The fishing cat's unique hunting strategies, including ambush, detection, diving and trapping, inspired the development of a novel metaheuristic optimization algorithm named the Fishing Cat Optimizer (FCO). The purpose of this paper is to introduce FCO, offering a fresh perspective on metaheuristic optimization and demonstrating its potential for solving complex problems.
The FCO algorithm structures the optimization process into four distinct phases. Each phase incorporates a tailored search strategy to enrich the diversity of the search population and attain an optimal balance between extensive global exploration and focused local exploitation.
To assess the efficacy of the FCO algorithm, we conducted a comparative analysis with state-of-the-art algorithms, including COA, WOA, HHO, SMA, DO and ARO, using a test suite comprising 75 benchmark functions. The findings indicate that the FCO algorithm achieved optimal results on 88% of the test functions, whereas the SMA algorithm, which ranked second, excelled on only 21% of the functions. Furthermore, FCO secured an average ranking of 1.2 across the four benchmark sets of CEC2005, CEC2017, CEC2019 and CEC2022, demonstrating its superior convergence capability and robustness compared to other comparable algorithms.
Although the FCO algorithm performs excellently in solving single-objective optimization problems and constrained optimization problems, it also has some shortcomings and defects. First, the structure of the FCO algorithm is relatively complex and there are many parameters. The value of parameters has a certain impact on solving optimization problems. Second, the computational complexity of the FCO algorithm is relatively high. When solving high-dimensional optimization problems, it takes more time than algorithms such as GWO and WOA. Third, although the FCO algorithm performs excellently in solving multimodal functions, it rarely obtains the theoretical optimal solution when solving combinatorial optimization problems.

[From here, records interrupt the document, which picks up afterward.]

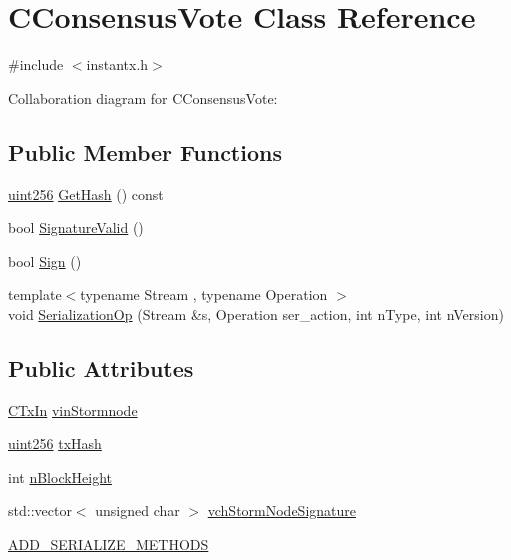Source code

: \hypertarget{class_c_consensus_vote}{}\section{C\+Consensus\+Vote Class Reference}
\label{class_c_consensus_vote}


{\ttfamily \#include $<$instantx.\+h$>$}



Collaboration diagram for C\+Consensus\+Vote\+:
\subsection*{Public Member Functions}
\begin{DoxyCompactItemize}
\item 
\hyperlink{classuint256}{uint256} \hyperlink{class_c_consensus_vote_a694d24883638b550aa2f823fe48ac04b}{Get\+Hash} () const 
\item 
bool \hyperlink{class_c_consensus_vote_ac6550a89acee255e0035e189a42a6310}{Signature\+Valid} ()
\item 
bool \hyperlink{class_c_consensus_vote_a687495887aa75f5d5bb70f93ecb820d0}{Sign} ()
\item 
{\footnotesize template$<$typename Stream , typename Operation $>$ }\\void \hyperlink{class_c_consensus_vote_a103f72505be81d78565e52331b6c563b}{Serialization\+Op} (Stream \&s, Operation ser\+\_\+action, int n\+Type, int n\+Version)
\end{DoxyCompactItemize}
\subsection*{Public Attributes}
\begin{DoxyCompactItemize}
\item 
\hyperlink{class_c_tx_in}{C\+Tx\+In} \hyperlink{class_c_consensus_vote_ab3a273669aecfba15f77c34d33c0ca93}{vin\+Stormnode}
\item 
\hyperlink{classuint256}{uint256} \hyperlink{class_c_consensus_vote_a3eca3f8fac54643f7f2ac863635491d6}{tx\+Hash}
\item 
int \hyperlink{class_c_consensus_vote_a19f39b69e4adf3f9b5557d465cabc7ed}{n\+Block\+Height}
\item 
std\+::vector$<$ unsigned char $>$ \hyperlink{class_c_consensus_vote_aaef3986bf440b3222751f5e7483d7ae1}{vch\+Storm\+Node\+Signature}
\item 
\hyperlink{class_c_consensus_vote_af0f1e45072c8cf14e8e00eb28a505835}{A\+D\+D\+\_\+\+S\+E\+R\+I\+A\+L\+I\+Z\+E\+\_\+\+M\+E\+T\+H\+O\+D\+S}
\end{DoxyCompactItemize}


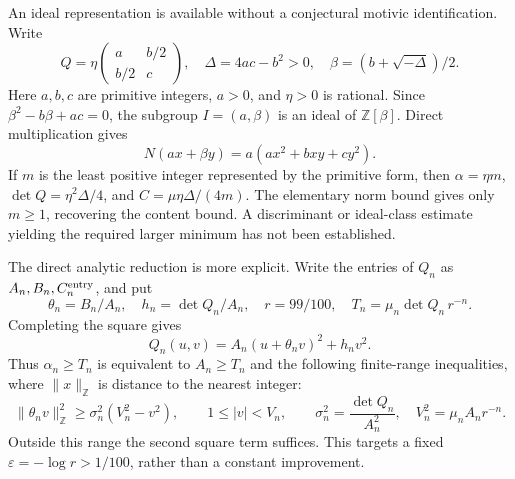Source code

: \documentclass[11pt]{article}
\theoremstyle{remark}
\newcommand{\Z}{\mathbb Z}
\begin{document}
An ideal representation is available without a conjectural motivic
identification. Write
\[
 Q=\eta\begin{pmatrix}a&b/2\\b/2&c\end{pmatrix},\quad
 \Delta=4ac-b^2>0,\quad \beta=(b+\sqrt{-\Delta})/2.
\]
Here \(a,b,c\) are primitive integers, \(a>0\), and \(\eta>0\) is
rational. Since \(\beta^2-b\beta+ac=0\), the subgroup
\(I=(a,\beta)\) is an ideal of \(\Z[\beta]\). Direct multiplication gives
\[
 N(ax+\beta y)=a(ax^2+bxy+cy^2).
\]
If \(m\) is the least positive integer represented by the primitive form,
then \(\alpha=\eta m\), \(\det Q=\eta^2\Delta/4\), and
\(C=\mu\eta\Delta/(4m)\). The elementary norm bound gives only
\(m\ge1\), recovering the content bound. A discriminant or ideal-class
estimate yielding the required larger minimum has not been established.

The direct analytic reduction is more explicit. Write the entries of
\(Q_n\) as \(A_n,B_n,C_n^{\rm entry}\), and put
\[
 \theta_n=B_n/A_n,\quad h_n=\det Q_n/A_n,\quad
 r=99/100,\quad T_n=\mu_n\det Q_n\,r^{-n}.
\]
Completing the square gives
\[
 Q_n(u,v)=A_n(u+\theta_nv)^2+h_nv^2.
\]
Thus \(\alpha_n\ge T_n\) is equivalent to \(A_n\ge T_n\) and the
following finite-range inequalities, where \(\|x\|_{\Z}\) is distance
to the nearest integer:
\begin{equation}
 \|\theta_nv\|_{\Z}^2\ge\sigma_n^2(V_n^2-v^2),\qquad
 1\le |v|<V_n,\qquad
 \sigma_n^2=\frac{\det Q_n}{A_n^2},\quad
 V_n^2=\mu_nA_n r^{-n}.
 \label{eq:schur-full-range}
\end{equation}
Outside this range the second square term suffices. This targets a fixed
\(\varepsilon=-\log r>1/100\), rather than a constant improvement.
\end{document}
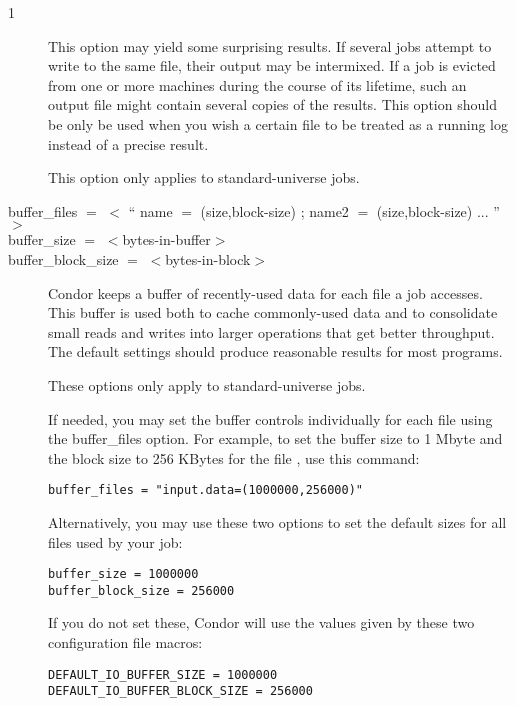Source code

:\begin{ManPage}{\label{man-condor-submit}}{1}
\begin{description}
This option may yield some surprising results.  If several
jobs attempt to write to the same file, their output may be intermixed.
If a job is evicted from one or more machines during the course of its
lifetime, such an output file might contain several copies of the results.
This option should be only be used when you wish a certain file to be
treated as a running log instead of a precise result.

This option only applies to standard-universe jobs.


\item[buffer\_files $=$ $<$ `` name $=$ (size,block-size) ; name2 $=$ (size,block-size) ... '' $>$ ]
\item[buffer\_size $=$ $<$bytes-in-buffer$>$]
\item[buffer\_block\_size $=$ $<$bytes-in-block$>$]
Condor keeps a buffer of recently-used data for each file a job accesses.
This buffer is used both to cache commonly-used data and to consolidate small
reads and writes into larger operations that get better throughput.
The default settings should produce reasonable results for most programs.

These options only apply to standard-universe jobs.

If needed, you may set the buffer controls individually for each file using
the buffer\_files option. For example, to set the buffer size to 1 Mbyte and
the block size to 256 KBytes for the file , use this command:

\begin{verbatim}
buffer_files = "input.data=(1000000,256000)"
\end{verbatim}

Alternatively, you may use these two options to set
the default sizes for all files used by your job:

\begin{verbatim}
buffer_size = 1000000
buffer_block_size = 256000
\end{verbatim}

If you do not set these, Condor will use the values given by these
two configuration file macros:

\begin{verbatim}
DEFAULT_IO_BUFFER_SIZE = 1000000
DEFAULT_IO_BUFFER_BLOCK_SIZE = 256000
\end{verbatim}


\end{description}
\end{ManPage}

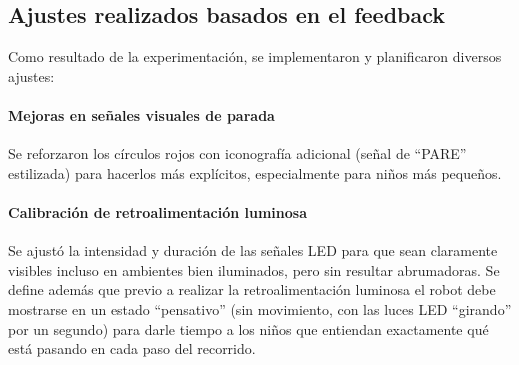 \documentclass{prgrado}
\begin{document}
\subsection{Ajustes realizados basados en el feedback}
Como resultado de la experimentación, se implementaron y planificaron diversos ajustes:

\paragraph{Mejoras en señales visuales de parada} Se reforzaron los círculos rojos con iconografía adicional (señal de ``PARE'' estilizada) para hacerlos más explícitos, especialmente para niños más pequeños.
\paragraph{Calibración de retroalimentación luminosa} Se ajustó la intensidad y duración de las señales LED para que sean claramente visibles incluso en ambientes bien iluminados, pero sin resultar abrumadoras. Se define además que previo a realizar la retroalimentación luminosa el robot debe mostrarse en un estado ``pensativo'' (sin movimiento, con las luces LED ``girando'' por un segundo) para darle tiempo a los niños que entiendan exactamente qué está pasando en cada paso del recorrido.
\end{document}
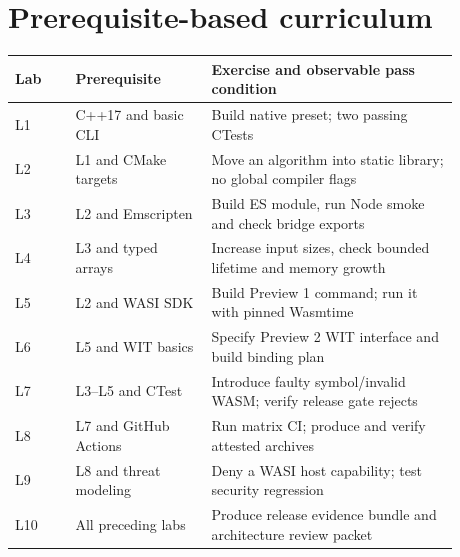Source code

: \documentclass[11pt,letterpaper]{article}
\begin{document}
\frontmatterdoc
\section{Prerequisite-based curriculum}
\begin{longtable}{p{0.12\linewidth}p{0.27\linewidth}p{0.49\linewidth}}
\toprule Lab & Prerequisite & Exercise and observable pass condition \\ \midrule \endhead
L1 & C++17 and basic CLI & Build native preset; two passing CTests \\
L2 & L1 and CMake targets & Move an algorithm into static library; no global compiler flags \\
L3 & L2 and Emscripten & Build ES module, run Node smoke and check bridge exports \\
L4 & L3 and typed arrays & Increase input sizes, check bounded lifetime and memory growth \\
L5 & L2 and WASI SDK & Build Preview 1 command; run it with pinned Wasmtime \\
L6 & L5 and WIT basics & Specify Preview 2 WIT interface and build binding plan \\
L7 & L3--L5 and CTest & Introduce faulty symbol/invalid WASM; verify release gate rejects \\
L8 & L7 and GitHub Actions & Run matrix CI; produce and verify attested archives \\
L9 & L8 and threat modeling & Deny a WASI host capability; test security regression \\
L10 & All preceding labs & Produce release evidence bundle and architecture review packet \\
\bottomrule
\end{longtable}
\end{document}
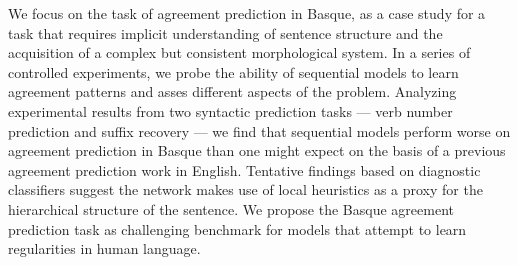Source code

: We focus on the task of agreement prediction in Basque, as a case study for a task that requires implicit understanding of sentence structure and the acquisition of a complex but consistent morphological system. In a series of controlled experiments, we probe the ability of sequential models to learn agreement patterns and asses different aspects of the problem. Analyzing experimental results from two syntactic prediction tasks --- verb number prediction and suffix recovery --- we find that sequential models perform worse on agreement prediction in Basque than one might expect on the basis of a previous agreement prediction work in English. Tentative findings based on diagnostic classifiers suggest the network makes use of local heuristics as a proxy for the hierarchical structure of the sentence. We propose the Basque agreement prediction task as challenging benchmark for models that attempt to learn regularities in human language.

The FCO algorithm is applied to the solution process of five common engineering design optimization problems.
This paper innovatively proposes the FCO algorithm, which mimics the unique hunting mechanisms of fishing cats, including strategies such as lurking, perceiving, rapid diving and precise trapping. These mechanisms are abstracted into four closely connected iterative stages, corresponding to extensive and in-depth exploration, multi-dimensional fine detection, rapid and precise developmental search and localized refinement and contraction search. This enables efficient global optimization and local fine-tuning in complex environments, significantly enhancing the algorithm's adaptability and search efficiency.